Yesterday's shocking figures for GDP in the last quarter of 2010 – showing a contraction of 0.5% (or 0% if the bad weather effects are stripped out) – have changed the dynamics of British politics. As most of the newspapers make clear today, these numbers have shaken the confidence of the Coalition and raised the stakes over its chosen deficit reduction strategy. If the economic outlook worsens – and Ed Balls was careful not to predict a double-dip recession yesterday – the Coalition's big arguments about the deficit will be seriously undermined. Labour will make up lost political ground and, as one senior Labour figure put it to me yesterday, Ed Balls may end up looking like Churchill.
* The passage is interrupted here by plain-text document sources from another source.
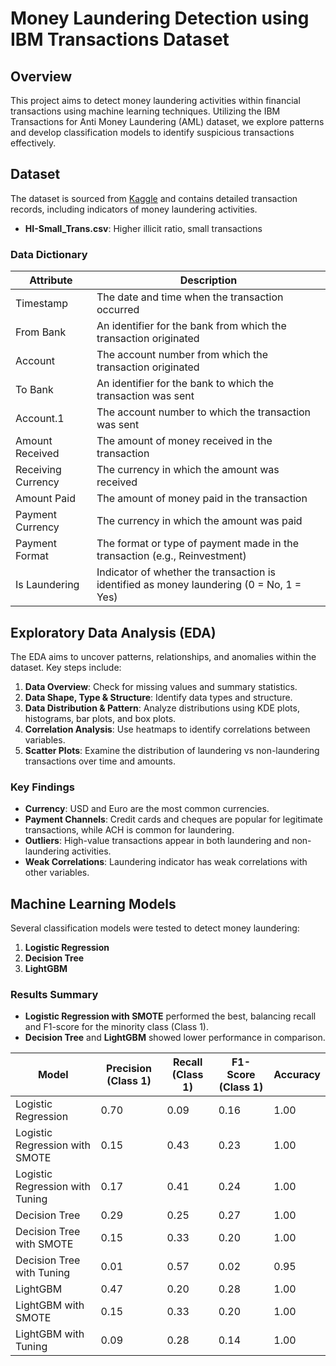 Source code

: # Money Laundering Detection using IBM Transactions Dataset

## Overview

This project aims to detect money laundering activities within financial transactions using machine learning techniques. Utilizing the IBM Transactions for Anti Money Laundering (AML) dataset, we explore patterns and develop classification models to identify suspicious transactions effectively.

## Dataset

The dataset is sourced from [Kaggle](https://www.kaggle.com/datasets/ealtman2019/ibm-transactions-for-anti-money-laundering-aml) and contains detailed transaction records, including indicators of money laundering activities. 

- **HI-Small_Trans.csv**: Higher illicit ratio, small transactions


### Data Dictionary

| Attribute          | Description                                                       |
|--------------------|-------------------------------------------------------------------|
| Timestamp          | The date and time when the transaction occurred                   |
| From Bank          | An identifier for the bank from which the transaction originated  |
| Account            | The account number from which the transaction originated          |
| To Bank            | An identifier for the bank to which the transaction was sent      |
| Account.1          | The account number to which the transaction was sent              |
| Amount Received    | The amount of money received in the transaction                   |
| Receiving Currency | The currency in which the amount was received                     |
| Amount Paid        | The amount of money paid in the transaction                       |
| Payment Currency   | The currency in which the amount was paid                         |
| Payment Format     | The format or type of payment made in the transaction (e.g., Reinvestment) |
| Is Laundering      | Indicator of whether the transaction is identified as money laundering (0 = No, 1 = Yes) |

## Exploratory Data Analysis (EDA)

The EDA aims to uncover patterns, relationships, and anomalies within the dataset. Key steps include:

1. **Data Overview**: Check for missing values and summary statistics.
2. **Data Shape, Type & Structure**: Identify data types and structure.
3. **Data Distribution & Pattern**: Analyze distributions using KDE plots, histograms, bar plots, and box plots.
4. **Correlation Analysis**: Use heatmaps to identify correlations between variables.
5. **Scatter Plots**: Examine the distribution of laundering vs non-laundering transactions over time and amounts.

### Key Findings

- **Currency**: USD and Euro are the most common currencies.
- **Payment Channels**: Credit cards and cheques are popular for legitimate transactions, while ACH is common for laundering.
- **Outliers**: High-value transactions appear in both laundering and non-laundering activities.
- **Weak Correlations**: Laundering indicator has weak correlations with other variables.

## Machine Learning Models

Several classification models were tested to detect money laundering:

1. **Logistic Regression**
2. **Decision Tree**
3. **LightGBM**

### Results Summary

- **Logistic Regression with SMOTE** performed the best, balancing recall and F1-score for the minority class (Class 1). 
- **Decision Tree** and **LightGBM** showed lower performance in comparison.

| Model                             | Precision (Class 1) | Recall (Class 1) | F1-Score (Class 1) | Accuracy |
|-----------------------------------|---------------------|------------------|--------------------|----------|
| Logistic Regression               | 0.70                | 0.09             | 0.16               | 1.00     |
| Logistic Regression with SMOTE    | 0.15                | 0.43             | 0.23               | 1.00     |
| Logistic Regression with Tuning   | 0.17                | 0.41             | 0.24               | 1.00     |
| Decision Tree                     | 0.29                | 0.25             | 0.27               | 1.00     |
| Decision Tree with SMOTE          | 0.15                | 0.33             | 0.20               | 1.00     |
| Decision Tree with Tuning         | 0.01                | 0.57             | 0.02               | 0.95     |
| LightGBM                          | 0.47                | 0.20             | 0.28               | 1.00     |
| LightGBM with SMOTE               | 0.15                | 0.33             | 0.20               | 1.00     |
| LightGBM with Tuning              | 0.09                | 0.28             | 0.14               | 1.00     |

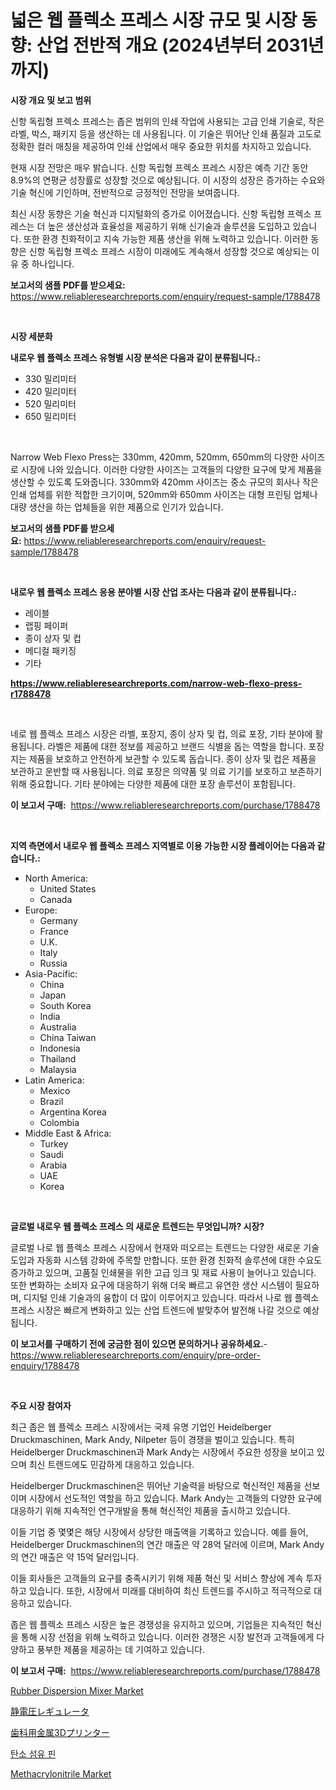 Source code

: <p><h1>넓은 웹 플렉소 프레스 시장 규모 및 시장 동향: 산업 전반적 개요 (2024년부터 2031년까지)</h1></p><p><strong>시장 개요 및 보고 범위</strong></p>
<p><p>신항 독립형 프렉소 프레스는 좁은 범위의 인쇄 작업에 사용되는 고급 인쇄 기술로, 작은 라벨, 박스, 패키지 등을 생산하는 데 사용됩니다. 이 기술은 뛰어난 인쇄 품질과 고도로 정확한 컬러 매칭을 제공하여 인쇄 산업에서 매우 중요한 위치를 차지하고 있습니다. </p><p>현재 시장 전망은 매우 밝습니다. 신항 독립형 프렉소 프레스 시장은 예측 기간 동안 8.9%의 연평균 성장률로 성장할 것으로 예상됩니다. 이 시장의 성장은 증가하는 수요와 기술 혁신에 기인하며, 전반적으로 긍정적인 전망을 보여줍니다. </p><p>최신 시장 동향은 기술 혁신과 디지털화의 증가로 이어졌습니다. 신항 독립형 프렉소 프레스는 더 높은 생산성과 효율성을 제공하기 위해 신기술과 솔루션을 도입하고 있습니다. 또한 환경 친화적이고 지속 가능한 제품 생산을 위해 노력하고 있습니다. 이러한 동향은 신항 독립형 프렉소 프레스 시장이 미래에도 계속해서 성장할 것으로 예상되는 이유 중 하나입니다.</p></p>
<p><strong>보고서의 샘플 PDF를 받으세요:</strong> <a href="https://www.reliableresearchreports.com/enquiry/request-sample/1788478">https://www.reliableresearchreports.com/enquiry/request-sample/1788478</a></p>
<p>&nbsp;</p>
<p><strong>시장 세분화</strong></p>
<p><strong>내로우 웹 플렉소 프레스 유형별 시장 분석은 다음과 같이 분류됩니다.:</strong></p>
<p><ul><li>330 밀리미터</li><li>420 밀리미터</li><li>520 밀리미터</li><li>650 밀리미터</li></ul></p>
<p>&nbsp;</p>
<p><p>Narrow Web Flexo Press는 330mm, 420mm, 520mm, 650mm의 다양한 사이즈로 시장에 나와 있습니다. 이러한 다양한 사이즈는 고객들의 다양한 요구에 맞게 제품을 생산할 수 있도록 도와줍니다. 330mm와 420mm 사이즈는 중소 규모의 회사나 작은 인쇄 업체를 위한 적합한 크기이며, 520mm와 650mm 사이즈는 대형 프린팅 업체나 대량 생산을 하는 업체들을 위한 제품으로 인기가 있습니다.</p></p>
<p><strong>보고서의 샘플 PDF를 받으세요:</strong>&nbsp;<a href="https://www.reliableresearchreports.com/enquiry/request-sample/1788478">https://www.reliableresearchreports.com/enquiry/request-sample/1788478</a></p>
<p>&nbsp;</p>
<p><strong> 내로우 웹 플렉소 프레스 응용 분야별 시장 산업 조사는 다음과 같이 분류됩니다.:</strong></p>
<p><ul><li>레이블</li><li>랩핑 페이퍼</li><li>종이 상자 및 컵</li><li>메디컬 패키징</li><li>기타</li></ul></p>
<p><strong><a href="https://www.reliableresearchreports.com/narrow-web-flexo-press-r1788478">https://www.reliableresearchreports.com/narrow-web-flexo-press-r1788478</a></strong></p>
<p>&nbsp;</p>
<p><p>네로 웹 플렉소 프레스 시장은 라벨, 포장지, 종이 상자 및 컵, 의료 포장, 기타 분야에 활용됩니다. 라벨은 제품에 대한 정보를 제공하고 브랜드 식별을 돕는 역할을 합니다. 포장지는 제품을 보호하고 안전하게 보관할 수 있도록 돕습니다. 종이 상자 및 컵은 제품을 보관하고 운반할 때 사용됩니다. 의료 포장은 의약품 및 의료 기기를 보호하고 보존하기 위해 중요합니다. 기타 분야에는 다양한 제품에 대한 포장 솔루션이 포함됩니다.</p></p>
<p><strong>이 보고서 구매:</strong>&nbsp; <a href="https://www.reliableresearchreports.com/purchase/1788478">https://www.reliableresearchreports.com/purchase/1788478</a></p>
<p>&nbsp;</p>
<p><strong>지역 측면에서 내로우 웹 플렉소 프레스 지역별로 이용 가능한 시장 플레이어는 다음과 같습니다.:</strong></p>
<p><ul>
    <li>
        North America:
        <ul>
            <li>United States</li>
            <li>Canada</li>
        </ul>
    </li>
    <li>
        Europe:
        <ul>
            <li>Germany</li>
            <li>France</li>
            <li>U.K.</li>
            <li>Italy</li>
            <li>Russia</li>
        </ul>
    </li>
    <li>
        Asia-Pacific:
        <ul>
            <li>China</li>
            <li>Japan</li>
            <li>South Korea</li>
            <li>India</li>
            <li>Australia</li>
            <li>China Taiwan</li>
            <li>Indonesia</li>
            <li>Thailand</li>
            <li>Malaysia</li>
        </ul>
    </li>
    <li>
        Latin America:
        <ul>
            <li>Mexico</li>
            <li>Brazil</li>
            <li>Argentina Korea</li>
            <li>Colombia</li>
        </ul>
    </li>
    <li>
        Middle East & Africa:
        <ul>
            <li>Turkey</li>
            <li>Saudi</li>
            <li>Arabia</li>
            <li>UAE</li>
            <li>Korea</li>
        </ul>
    </li>
    </ul></p>
<p>&nbsp;</p>
<p><strong>글로벌 내로우 웹 플렉소 프레스 의 새로운 트렌드는 무엇입니까? 시장?</strong></p>
<p><p>글로벌 나로 웹 플렉소 프레스 시장에서 현재와 떠오르는 트렌드는 다양한 새로운 기술 도입과 자동화 시스템 강화에 주목할 만합니다. 또한 환경 친화적 솔루션에 대한 수요도 증가하고 있으며, 고품질 인쇄물을 위한 고급 잉크 및 재료 사용이 늘어나고 있습니다. 또한 변화하는 소비자 요구에 대응하기 위해 더욱 빠르고 유연한 생산 시스템이 필요하며, 디지털 인쇄 기술과의 융합이 더 많이 이루어지고 있습니다. 따라서 나로 웹 플렉소 프레스 시장은 빠르게 변화하고 있는 산업 트렌드에 발맞추어 발전해 나갈 것으로 예상됩니다.</p></p>
<p><strong>이 보고서를 구매하기 전에 궁금한 점이 있으면 문의하거나 공유하세요.</strong>- <a href="https://www.reliableresearchreports.com/enquiry/pre-order-enquiry/1788478">https://www.reliableresearchreports.com/enquiry/pre-order-enquiry/1788478</a></p>
<p>&nbsp;</p>
<p><strong>주요 시장 참여자</strong></p>
<p><p>최근 좁은 웹 플렉소 프레스 시장에서는 국제 유명 기업인 Heidelberger Druckmaschinen, Mark Andy, Nilpeter 등이 경쟁을 벌이고 있습니다. 특히 Heidelberger Druckmaschinen과 Mark Andy는 시장에서 주요한 성장을 보이고 있으며 최신 트렌드에도 민감하게 대응하고 있습니다. </p><p>Heidelberger Druckmaschinen은 뛰어난 기술력을 바탕으로 혁신적인 제품을 선보이며 시장에서 선도적인 역할을 하고 있습니다. Mark Andy는 고객들의 다양한 요구에 대응하기 위해 지속적인 연구개발을 통해 혁신적인 제품을 출시하고 있습니다.</p><p>이들 기업 중 몇몇은 해당 시장에서 상당한 매출액을 기록하고 있습니다. 예를 들어, Heidelberger Druckmaschinen의 연간 매출은 약 28억 달러에 이르며, Mark Andy의 연간 매출은 약 15억 달러입니다.</p><p>이들 회사들은 고객들의 요구를 충족시키기 위해 제품 혁신 및 서비스 향상에 계속 투자하고 있습니다. 또한, 시장에서 미래를 대비하여 최신 트렌드를 주시하고 적극적으로 대응하고 있습니다.</p><p>좁은 웹 플렉소 프레스 시장은 높은 경쟁성을 유지하고 있으며, 기업들은 지속적인 혁신을 통해 시장 선점을 위해 노력하고 있습니다. 이러한 경쟁은 시장 발전과 고객들에게 다양하고 풍부한 제품을 제공하는 데 기여하고 있습니다.</p></p>
<p><strong>이 보고서 구매:</strong>&nbsp;&nbsp;<a href="https://www.reliableresearchreports.com/purchase/1788478">https://www.reliableresearchreports.com/purchase/1788478</a></p>
<p><p><a href="https://github.com/jhcraigie/Market-Research-Report-List-2/blob/main/rubber-dispersion-mixer-market.md">Rubber Dispersion Mixer Market</a></p><p><a href="https://medium.com/@shawnsmihv6/%E3%82%B9%E3%82%BF%E3%83%86%E3%82%A3%E3%83%83%E3%82%AF%E9%9B%BB%E5%9C%A7%E8%AA%BF%E6%95%B4%E5%99%A8%E5%B8%82%E5%A0%B4-2031%E5%B9%B4%E3%81%BE%E3%81%A7%E3%81%AE%E3%83%88%E3%83%AC%E3%83%B3%E3%83%89-%E4%BA%88%E6%B8%AC-%E7%AB%B6%E5%90%88%E5%88%86%E6%9E%90-4dc82450d235">静電圧レギュレータ</a></p><p><a href="https://github.com/adcxff01450218/Market-Research-Report-List-1/blob/main/339645028767.md">歯科用金属3Dプリンター</a></p><p><a href="https://github.com/vsn7qpua81q/Market-Research-Report-List-1/blob/main/454848026367.md">탄소 섬유 핀</a></p><p><a href="https://issuu.com/reportprime-2/docs/methacrylonitrile-market-size-2030.pptx">Methacrylonitrile Market</a></p></p> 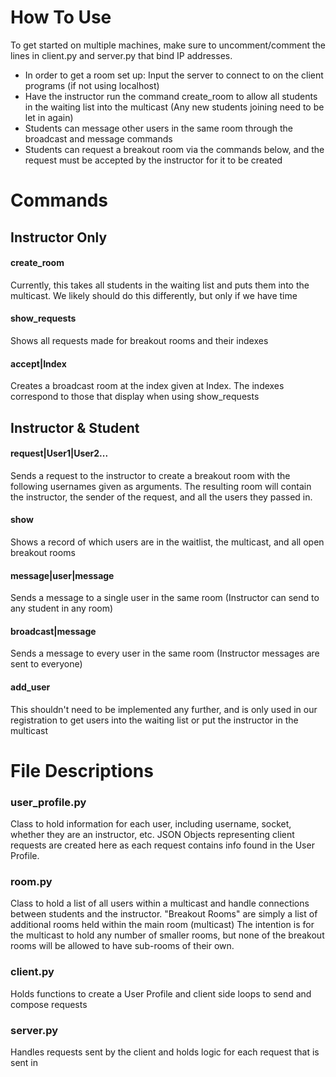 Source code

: # How To Use
To get started on multiple machines, make sure to uncomment/comment the lines in client.py and server.py that bind IP addresses. 
- In order to get a room set up: Input the server to connect to on the client programs (if not using localhost)
- Have the instructor run the command create_room to allow all students in the waiting list into the multicast (Any new students joining need to be let in again)
- Students can message other users in the same room through the broadcast and message commands 
- Students can request a breakout room via the commands below, and the request must be accepted by the instructor for it to be created 

# Commands
## Instructor Only
#### create_room
Currently, this takes all students in the waiting list and puts them into the multicast. We likely should do this differently, but only if we have time 
#### show_requests
Shows all requests made for breakout rooms and their indexes
#### accept|Index
Creates a broadcast room at the index given at Index. The indexes correspond to those that display when using show_requests


## Instructor & Student
#### request|User1|User2...
Sends a request to the instructor to create a breakout room with the following usernames given as arguments. 
The resulting room will contain the instructor, the sender of the request, 
and all the users they passed in. 
#### show
Shows a record of which users are in the waitlist, the multicast, and all open breakout rooms
#### message|user|message
Sends a message to a single user in the same room (Instructor can send to any student in any room)
#### broadcast|message
Sends a message to every user in the same room (Instructor messages are sent to everyone)
#### add_user
This shouldn't need to be implemented any further, 
and is only used in our registration to get users into the waiting list or put the instructor in the multicast

# File Descriptions
### user_profile.py
Class to hold information for each user, including username, socket, whether they are an instructor, etc. 
JSON Objects representing client requests are created here as each request contains info found in the User Profile. 

### room.py 
Class to hold a list of all users within a multicast and handle connections between students and the instructor. 
"Breakout Rooms" are simply a list of additional rooms held within the main room (multicast)
The intention is for the multicast to hold any number of smaller rooms, but none of the breakout rooms will be allowed to have sub-rooms of their own. 

### client.py
Holds functions to create a User Profile and client side loops to send and compose requests 

### server.py
Handles requests sent by the client and holds logic for each request that is sent in 
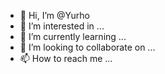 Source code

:- 👋 Hi, I’m @Yurho
- 👀 I’m interested in ...
- 🌱 I’m currently learning ...
- 💞️ I’m looking to collaborate on ...
- 📫 How to reach me ...

<!---
Yurho/Yurho is a ✨ special ✨ repository because its `README.md` (this file) appears on your GitHub profile.
You can click the Preview link to take a look at your changes.
--->
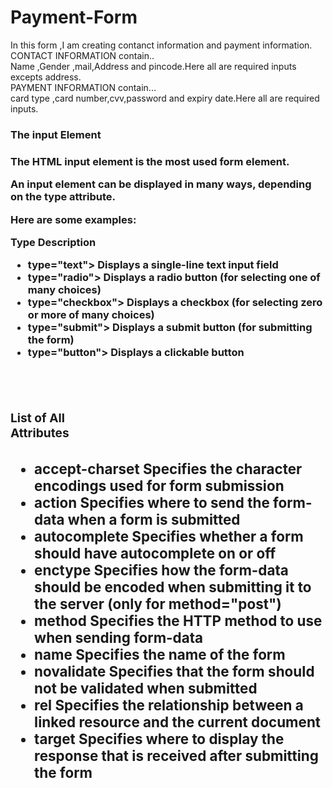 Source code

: # Payment-Form
In this form ,I am creating contanct information and payment information.
<br>
CONTACT INFORMATION contain..
<br>
Name ,Gender ,mail,Address and pincode.Here all are required inputs excepts address.
<br>
PAYMENT INFORMATION contain...
<br>
card type ,card number,cvv,password and expiry date.Here all are required inputs.
<br>
<h3>The input Element<h3>
<p>The HTML input element is the most used form element.

An input element can be displayed in many ways, depending on the type attribute.

Here are some examples:
 </p>
<b>Type	Description<b>
 <ul>
   <li> type="text">	Displays a single-line text input field</li>
<li> type="radio">	Displays a radio button (for selecting one of many choices)</li>
<li> type="checkbox">	Displays a checkbox (for selecting zero or more of many choices)</li>
<li> type="submit">	Displays a submit button (for submitting the form)</li>
<li> type="button">	Displays a clickable button</li>
  </ul>
 <br>
 <br>
<h3>List of All <form> Attributes<h3>
<ul>
<li>accept-charset	Specifies the character encodings used for form submission</li>
<li>action	Specifies where to send the form-data when a form is submitted</li>
<li>autocomplete	Specifies whether a form should have autocomplete on or off</li>
<li>enctype	Specifies how the form-data should be encoded when submitting it to the server (only for method="post")</li>
<li>method	Specifies the HTTP method to use when sending form-data</li>
<li>name	Specifies the name of the form</li>
<li>novalidate	Specifies that the form should not be validated when submitted</li>
<li>rel	Specifies the relationship between a linked resource and the current document</li>
<li>target	Specifies where to display the response that is received after submitting the form</li>

 </ul>

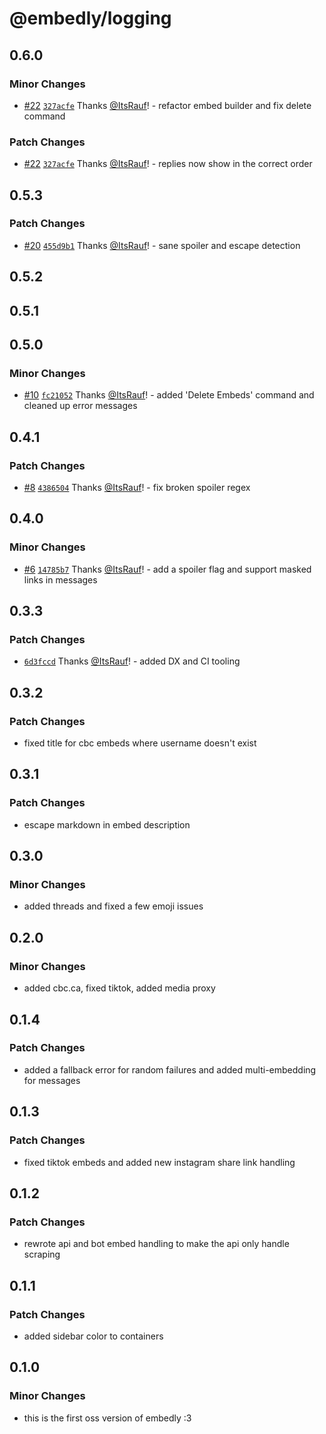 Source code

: # @embedly/logging

## 0.6.0

### Minor Changes

- [#22](https://github.com/embed-team/embedly/pull/22) [`327acfe`](https://github.com/embed-team/embedly/commit/327acfe0c405fd57b65643e881bd4978af47e0bb) Thanks [@ItsRauf](https://github.com/ItsRauf)! - refactor embed builder and fix delete command

### Patch Changes

- [#22](https://github.com/embed-team/embedly/pull/22) [`327acfe`](https://github.com/embed-team/embedly/commit/327acfe0c405fd57b65643e881bd4978af47e0bb) Thanks [@ItsRauf](https://github.com/ItsRauf)! - replies now show in the correct order

## 0.5.3

### Patch Changes

- [#20](https://github.com/embed-team/embedly/pull/20) [`455d9b1`](https://github.com/embed-team/embedly/commit/455d9b19b0c8662a85799557fedd8b9bfae2cc33) Thanks [@ItsRauf](https://github.com/ItsRauf)! - sane spoiler and escape detection

## 0.5.2

## 0.5.1

## 0.5.0

### Minor Changes

- [#10](https://github.com/embed-team/embedly/pull/10) [`fc21052`](https://github.com/embed-team/embedly/commit/fc21052b89e65f5fd4d6a2dcdda4179516ca81e6) Thanks [@ItsRauf](https://github.com/ItsRauf)! - added 'Delete Embeds' command and cleaned up error messages

## 0.4.1

### Patch Changes

- [#8](https://github.com/embed-team/embedly/pull/8) [`4386504`](https://github.com/embed-team/embedly/commit/438650487368ec722bc75801ccf5f495be62a485) Thanks [@ItsRauf](https://github.com/ItsRauf)! - fix broken spoiler regex

## 0.4.0

### Minor Changes

- [#6](https://github.com/embed-team/embedly/pull/6) [`14785b7`](https://github.com/embed-team/embedly/commit/14785b70759445b7d402a3d63bca72993239f5b3) Thanks [@ItsRauf](https://github.com/ItsRauf)! - add a spoiler flag and support masked links in messages

## 0.3.3

### Patch Changes

- [`6d3fccd`](https://github.com/embed-team/embedly/commit/6d3fccd8190a8b697e0ee93edc8c81affb036f01) Thanks [@ItsRauf](https://github.com/ItsRauf)! - added DX and CI tooling

## 0.3.2

### Patch Changes

- fixed title for cbc embeds where username doesn't exist

## 0.3.1

### Patch Changes

- escape markdown in embed description

## 0.3.0

### Minor Changes

- added threads and fixed a few emoji issues

## 0.2.0

### Minor Changes

- added cbc.ca, fixed tiktok, added media proxy

## 0.1.4

### Patch Changes

- added a fallback error for random failures and added multi-embedding for messages

## 0.1.3

### Patch Changes

- fixed tiktok embeds and added new instagram share link handling

## 0.1.2

### Patch Changes

- rewrote api and bot embed handling to make the api only handle scraping

## 0.1.1

### Patch Changes

- added sidebar color to containers

## 0.1.0

### Minor Changes

- this is the first oss version of embedly :3
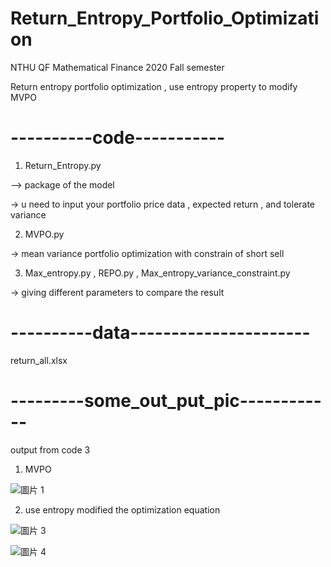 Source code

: # Return_Entropy_Portfolio_Optimization

NTHU QF Mathematical Finance 2020 Fall semester 

Return entropy portfolio optimization , use entropy property to modify MVPO 


# ----------code-----------
1. Return_Entropy.py  

–> package of the model 

-> u need to input your portfolio price data , expected return , and tolerate variance

2. MVPO.py

-> mean variance portfolio optimization with constrain of short sell 

3. Max_entropy.py , REPO.py , Max_entropy_variance_constraint.py

-> giving different parameters to compare the result 

# ----------data----------------------

return_all.xlsx

# ---------some_out_put_pic------------

output from code 3

1. MVPO

![圖片 1](https://user-images.githubusercontent.com/80143995/110239136-77f4b780-7f80-11eb-9548-27781c392d0f.png)

2. use entropy modified the optimization equation

![圖片 3](https://user-images.githubusercontent.com/80143995/110239142-7d520200-7f80-11eb-8c2c-7fc2370e00ee.png)

![圖片 4](https://user-images.githubusercontent.com/80143995/110239144-7f1bc580-7f80-11eb-8968-0f6d6646c6ac.png)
We can more certainly predict a couple of things. First, it is now inevitable that growth will be the major theme of the Budget and that it will contain a fistful of measures to cut business taxes and regulations, on the one hand, and to boost public spending in pro-growth areas like infrastructure, the regional growth fund and so on. Osborne will have some scope for both, despite the weak output figures – although the Treasury will play down this headroom. If he has any sense, the Chancellor will repair some of the damage to cuts in housing spending: construction employs lots of labour, we need more homes, and the industry shrunk by 3.3% in the last quarter of 2010.
We can also be sure that Mervyn King is right when he says that living standards will be viciously squeezed this year. Inflation is rising and wages are falling. He was correct to point out that the fall in real wages has taken place over a nunber of years – and was a major contributor to Labour's defeat in 2010 – and that the situation is unprecedented since the 1920s.
On this score, however, Osborne has less room for maneouvre, since his tax and spending plans take great chunks out of household budgets, as my former colleague Gavin Kelly graphically illustrated in the New Statesman earlier this year. The so-called 'squeezed middle' debate has only just begun and now sits at the heart of the politics of stagflation.